OP, I'm sorry. At this point can police help or not?
What did counsellor advise?

Moomoola · 25/12/2022 00:30

The counsellor said the usual, be supportive tell her you love her. We are treading on eggshells because anything we say wrong is transphobic. My Dh tried to explain to her that it’s a cult and damaging and that was enough for her to say we are not being supportive and she legged it. She texted her brother to say we are not being supportive. We’ve said come home, talk, we’ll support your choices, over and over again, but she is regurgitating phrases that just don’t sound like her. If we talk logic she texts that we sound like conversion therapists. What?

OP posts:
Moomoola · 25/12/2022 00:31

Never seen ds so sad. He’s hung dds stocking up in case she comes home.

OP posts:
MolliciousIntent · 25/12/2022 05:27

Honestly, I think if you don't at least pretend to get on board with her identity, you're going to lose her. So you'll need to decide whether it's more important to continue having a relationship with her, or to hold fast to your beliefs about gender etc.

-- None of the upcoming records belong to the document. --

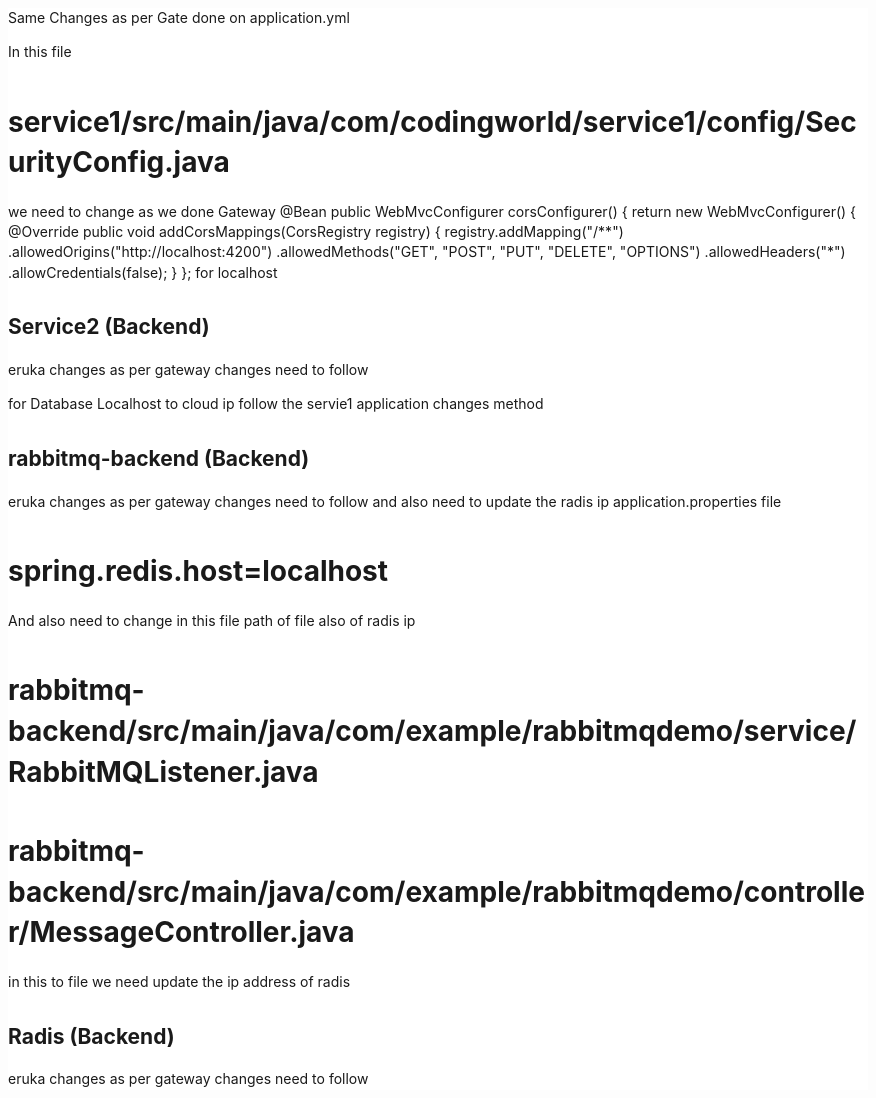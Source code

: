 Same Changes as per Gate done on application.yml

In this file 
# service1/src/main/java/com/codingworld/service1/config/SecurityConfig.java
we need to change  as we done Gateway 
   @Bean
    public WebMvcConfigurer corsConfigurer() {
        return new WebMvcConfigurer() {
            @Override
            public void addCorsMappings(CorsRegistry registry) {
                registry.addMapping("/**")
                        .allowedOrigins("http://localhost:4200")
                        .allowedMethods("GET", "POST", "PUT", "DELETE", "OPTIONS")
                        .allowedHeaders("*")
                        .allowCredentials(false);
            }
        };
for localhost 


## Service2  (Backend) ##

eruka changes as per gateway  changes need to follow 

for Database Localhost to cloud ip follow the servie1 application changes method

## rabbitmq-backend  (Backend) ##
eruka changes as per gateway  changes need to follow 
 and also need to update  the radis ip application.properties file
 # spring.redis.host=localhost

 And also need to change in this file path of  file also of radis ip 
# rabbitmq-backend/src/main/java/com/example/rabbitmqdemo/service/RabbitMQListener.java
# rabbitmq-backend/src/main/java/com/example/rabbitmqdemo/controller/MessageController.java

in this to file we need update the  ip address of radis 

## Radis  (Backend) ##
eruka changes as per gateway  changes need to follow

TeenDivided · 25/12/2022 06:44

MolliciousIntent · 25/12/2022 05:27

Honestly, I think if you don't at least pretend to get on board with her identity, you're going to lose her. So you'll need to decide whether it's more important to continue having a relationship with her, or to hold fast to your beliefs about gender etc.

I think there is a lot to be said for part of this approach.
She seems so far gone you aren't going to pull her back by logic.

So why not

  • agree and really try to use 'they' pronouns & new name for her and friend
  • support anything in the way of things that can easily revert, new hair cut, change of clothes style etc
  • not overtly try to convert her back
  • maybe later do 'I'm trying to understand' when she's in the right mood with questioning, oh I was reading about .... what do you think?
But also
  • hard line on blockers (or breast binding) or getting on to any waiting lists. Medical evidence is they are harmful. Cass review has said not for under 18s. You would never ever by medicines off the internet, dangerous etc. She just has to wait until she is at least 18
  • rebuild relationship
  • try to get her busy doing schoolwork, activities so less time to see friend
  • non conforming role models

(However obviously you hold fast to your beliefs about gender inside.)

howmanybicycles · 25/12/2022 10:41

MolliciousIntent · 25/12/2022 05:27

Honestly, I think if you don't at least pretend to get on board with her identity, you're going to lose her. So you'll need to decide whether it's more important to continue having a relationship with her, or to hold fast to your beliefs about gender etc.

I'm not sure about this. You need to be someone she can know tried to protect her when she escapes from her abusive partner. Colluding with her delusions could damage the possibility that she can look back on this and know that you had her back.